→ Dataset entries:

Segment Open

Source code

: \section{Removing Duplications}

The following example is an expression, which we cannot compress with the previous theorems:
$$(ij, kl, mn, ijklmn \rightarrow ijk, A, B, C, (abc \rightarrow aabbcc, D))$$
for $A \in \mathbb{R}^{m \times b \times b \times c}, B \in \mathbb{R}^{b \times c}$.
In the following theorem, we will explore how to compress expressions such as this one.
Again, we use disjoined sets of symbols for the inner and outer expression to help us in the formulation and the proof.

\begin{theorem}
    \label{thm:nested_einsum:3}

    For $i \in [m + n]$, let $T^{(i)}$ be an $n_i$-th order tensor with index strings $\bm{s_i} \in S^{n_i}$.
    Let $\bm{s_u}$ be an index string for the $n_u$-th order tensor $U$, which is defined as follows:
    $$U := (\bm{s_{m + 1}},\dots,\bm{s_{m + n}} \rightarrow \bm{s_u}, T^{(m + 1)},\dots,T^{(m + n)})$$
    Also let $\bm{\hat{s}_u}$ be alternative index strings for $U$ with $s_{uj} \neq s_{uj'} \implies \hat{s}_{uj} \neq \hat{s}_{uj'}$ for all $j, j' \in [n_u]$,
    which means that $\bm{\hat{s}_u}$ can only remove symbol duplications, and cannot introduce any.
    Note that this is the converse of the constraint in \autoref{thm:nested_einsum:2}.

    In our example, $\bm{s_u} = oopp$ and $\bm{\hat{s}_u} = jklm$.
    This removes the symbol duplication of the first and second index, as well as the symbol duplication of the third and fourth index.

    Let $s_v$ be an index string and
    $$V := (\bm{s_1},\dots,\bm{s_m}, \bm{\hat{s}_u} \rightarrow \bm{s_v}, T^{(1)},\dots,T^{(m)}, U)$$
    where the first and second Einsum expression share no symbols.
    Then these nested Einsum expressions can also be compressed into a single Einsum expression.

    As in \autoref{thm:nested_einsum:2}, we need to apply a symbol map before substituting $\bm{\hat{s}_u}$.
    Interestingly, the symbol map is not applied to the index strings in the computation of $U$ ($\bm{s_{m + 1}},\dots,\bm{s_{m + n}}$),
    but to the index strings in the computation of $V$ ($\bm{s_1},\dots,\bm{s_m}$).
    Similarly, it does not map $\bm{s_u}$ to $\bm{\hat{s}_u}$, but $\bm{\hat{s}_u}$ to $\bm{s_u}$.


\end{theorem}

Segment Closed
Segment Open

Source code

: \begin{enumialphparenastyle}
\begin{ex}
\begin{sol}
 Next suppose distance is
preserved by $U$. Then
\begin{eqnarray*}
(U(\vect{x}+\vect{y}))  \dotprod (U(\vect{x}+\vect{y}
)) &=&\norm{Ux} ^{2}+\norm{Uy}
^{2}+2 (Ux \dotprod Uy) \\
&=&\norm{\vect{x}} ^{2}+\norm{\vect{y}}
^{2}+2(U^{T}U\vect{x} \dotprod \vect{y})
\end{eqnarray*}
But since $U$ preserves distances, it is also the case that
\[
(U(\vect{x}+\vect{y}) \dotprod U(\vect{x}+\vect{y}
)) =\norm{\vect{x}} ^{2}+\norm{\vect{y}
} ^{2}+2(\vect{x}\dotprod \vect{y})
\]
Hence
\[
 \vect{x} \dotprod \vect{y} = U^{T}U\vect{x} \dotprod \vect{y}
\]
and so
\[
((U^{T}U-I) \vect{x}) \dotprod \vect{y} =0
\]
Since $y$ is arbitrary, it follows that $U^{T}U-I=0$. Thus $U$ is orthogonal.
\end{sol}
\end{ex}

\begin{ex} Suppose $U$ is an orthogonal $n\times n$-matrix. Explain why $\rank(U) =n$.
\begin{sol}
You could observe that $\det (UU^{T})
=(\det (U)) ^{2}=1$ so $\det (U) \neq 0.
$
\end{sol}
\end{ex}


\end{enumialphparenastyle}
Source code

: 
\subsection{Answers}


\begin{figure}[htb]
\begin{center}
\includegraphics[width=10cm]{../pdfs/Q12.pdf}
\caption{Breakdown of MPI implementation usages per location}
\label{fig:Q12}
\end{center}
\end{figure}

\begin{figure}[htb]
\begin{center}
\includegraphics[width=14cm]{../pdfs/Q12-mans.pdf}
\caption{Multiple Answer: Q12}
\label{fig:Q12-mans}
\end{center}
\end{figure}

Segment Closed
Segment Open

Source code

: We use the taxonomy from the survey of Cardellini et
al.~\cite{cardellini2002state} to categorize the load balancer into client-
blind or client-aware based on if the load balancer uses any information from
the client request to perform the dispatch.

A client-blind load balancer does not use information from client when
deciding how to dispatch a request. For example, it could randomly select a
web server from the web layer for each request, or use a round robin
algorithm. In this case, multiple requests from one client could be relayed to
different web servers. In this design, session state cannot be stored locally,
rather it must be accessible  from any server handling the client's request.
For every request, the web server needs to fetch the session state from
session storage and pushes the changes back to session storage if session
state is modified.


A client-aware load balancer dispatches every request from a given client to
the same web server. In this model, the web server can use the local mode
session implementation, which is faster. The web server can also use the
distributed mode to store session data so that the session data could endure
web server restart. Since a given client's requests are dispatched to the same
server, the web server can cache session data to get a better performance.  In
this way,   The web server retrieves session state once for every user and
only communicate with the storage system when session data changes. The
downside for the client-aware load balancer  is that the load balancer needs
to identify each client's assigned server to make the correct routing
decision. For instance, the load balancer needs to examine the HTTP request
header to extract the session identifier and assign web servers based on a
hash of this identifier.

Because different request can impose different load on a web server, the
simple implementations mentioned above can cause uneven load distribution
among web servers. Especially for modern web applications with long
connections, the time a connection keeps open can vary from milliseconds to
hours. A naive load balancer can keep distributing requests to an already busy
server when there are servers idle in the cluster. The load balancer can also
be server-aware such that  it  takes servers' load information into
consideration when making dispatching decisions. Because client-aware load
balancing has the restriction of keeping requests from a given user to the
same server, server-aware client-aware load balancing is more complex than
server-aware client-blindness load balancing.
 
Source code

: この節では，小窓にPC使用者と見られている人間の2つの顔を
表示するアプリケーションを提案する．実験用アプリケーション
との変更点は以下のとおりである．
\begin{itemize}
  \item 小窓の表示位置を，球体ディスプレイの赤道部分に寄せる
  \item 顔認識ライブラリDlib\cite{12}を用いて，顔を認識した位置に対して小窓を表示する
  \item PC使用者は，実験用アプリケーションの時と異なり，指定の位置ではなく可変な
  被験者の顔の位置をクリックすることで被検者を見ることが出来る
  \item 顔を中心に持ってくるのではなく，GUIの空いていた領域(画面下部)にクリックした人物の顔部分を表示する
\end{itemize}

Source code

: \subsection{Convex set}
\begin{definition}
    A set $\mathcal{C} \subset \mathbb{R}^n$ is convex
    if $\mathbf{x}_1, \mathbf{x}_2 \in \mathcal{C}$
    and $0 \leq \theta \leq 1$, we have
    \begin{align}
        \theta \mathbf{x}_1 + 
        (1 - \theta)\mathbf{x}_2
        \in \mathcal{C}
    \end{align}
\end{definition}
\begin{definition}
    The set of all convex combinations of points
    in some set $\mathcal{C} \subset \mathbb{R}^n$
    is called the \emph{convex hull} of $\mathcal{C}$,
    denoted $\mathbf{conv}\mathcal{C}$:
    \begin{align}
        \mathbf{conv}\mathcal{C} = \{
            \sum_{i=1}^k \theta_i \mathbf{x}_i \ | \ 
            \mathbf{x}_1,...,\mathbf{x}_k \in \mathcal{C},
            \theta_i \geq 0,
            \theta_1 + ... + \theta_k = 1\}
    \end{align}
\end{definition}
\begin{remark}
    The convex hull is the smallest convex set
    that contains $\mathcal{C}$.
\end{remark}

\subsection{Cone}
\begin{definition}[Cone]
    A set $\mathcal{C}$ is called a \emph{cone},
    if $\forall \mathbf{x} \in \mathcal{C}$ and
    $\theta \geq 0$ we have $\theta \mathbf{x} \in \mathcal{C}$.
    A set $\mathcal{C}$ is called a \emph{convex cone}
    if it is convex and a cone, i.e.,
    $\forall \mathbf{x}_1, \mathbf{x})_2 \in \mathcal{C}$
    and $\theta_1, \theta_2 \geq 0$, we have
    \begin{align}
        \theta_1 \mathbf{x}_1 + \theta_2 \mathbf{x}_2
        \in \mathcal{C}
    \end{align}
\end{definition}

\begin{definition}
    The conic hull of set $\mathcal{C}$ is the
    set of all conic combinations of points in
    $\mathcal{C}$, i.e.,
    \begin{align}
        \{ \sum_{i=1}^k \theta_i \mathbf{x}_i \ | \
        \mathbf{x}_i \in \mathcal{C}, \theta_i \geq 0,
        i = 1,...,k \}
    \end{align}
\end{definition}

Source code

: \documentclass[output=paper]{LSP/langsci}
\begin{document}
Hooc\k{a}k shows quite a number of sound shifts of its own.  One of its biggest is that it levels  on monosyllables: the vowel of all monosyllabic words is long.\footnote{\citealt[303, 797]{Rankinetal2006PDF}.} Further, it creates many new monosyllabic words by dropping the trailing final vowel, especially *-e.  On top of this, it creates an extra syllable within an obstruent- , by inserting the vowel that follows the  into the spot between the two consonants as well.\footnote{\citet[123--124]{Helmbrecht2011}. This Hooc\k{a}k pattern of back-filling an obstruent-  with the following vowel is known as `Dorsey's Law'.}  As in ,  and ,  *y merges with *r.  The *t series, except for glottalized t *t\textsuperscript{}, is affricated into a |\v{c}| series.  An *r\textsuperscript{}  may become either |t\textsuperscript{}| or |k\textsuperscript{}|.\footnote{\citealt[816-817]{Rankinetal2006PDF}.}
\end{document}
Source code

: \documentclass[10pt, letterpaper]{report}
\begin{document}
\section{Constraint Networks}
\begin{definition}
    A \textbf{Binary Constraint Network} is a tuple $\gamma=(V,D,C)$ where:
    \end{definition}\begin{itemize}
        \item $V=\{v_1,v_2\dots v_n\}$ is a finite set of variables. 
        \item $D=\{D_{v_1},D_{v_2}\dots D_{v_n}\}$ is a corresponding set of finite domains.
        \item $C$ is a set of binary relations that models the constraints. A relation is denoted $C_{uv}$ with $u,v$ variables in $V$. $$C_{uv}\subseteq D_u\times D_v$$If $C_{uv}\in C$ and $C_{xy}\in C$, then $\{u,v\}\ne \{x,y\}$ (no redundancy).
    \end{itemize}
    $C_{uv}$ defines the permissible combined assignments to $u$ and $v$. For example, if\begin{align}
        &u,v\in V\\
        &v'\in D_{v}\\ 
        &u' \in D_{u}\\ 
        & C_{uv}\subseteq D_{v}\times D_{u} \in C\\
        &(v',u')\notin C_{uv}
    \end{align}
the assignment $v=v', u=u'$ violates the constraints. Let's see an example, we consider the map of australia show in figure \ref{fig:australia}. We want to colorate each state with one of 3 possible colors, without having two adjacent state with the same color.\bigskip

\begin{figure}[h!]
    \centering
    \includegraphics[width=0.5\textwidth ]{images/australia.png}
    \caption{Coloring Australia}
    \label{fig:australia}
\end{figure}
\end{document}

Segment Closed

→ WHAT YOU NEED TO DO: Write down only the number of lines above where the word "points" occurs.

→ ANSWER TO THIS PROBLEM: 2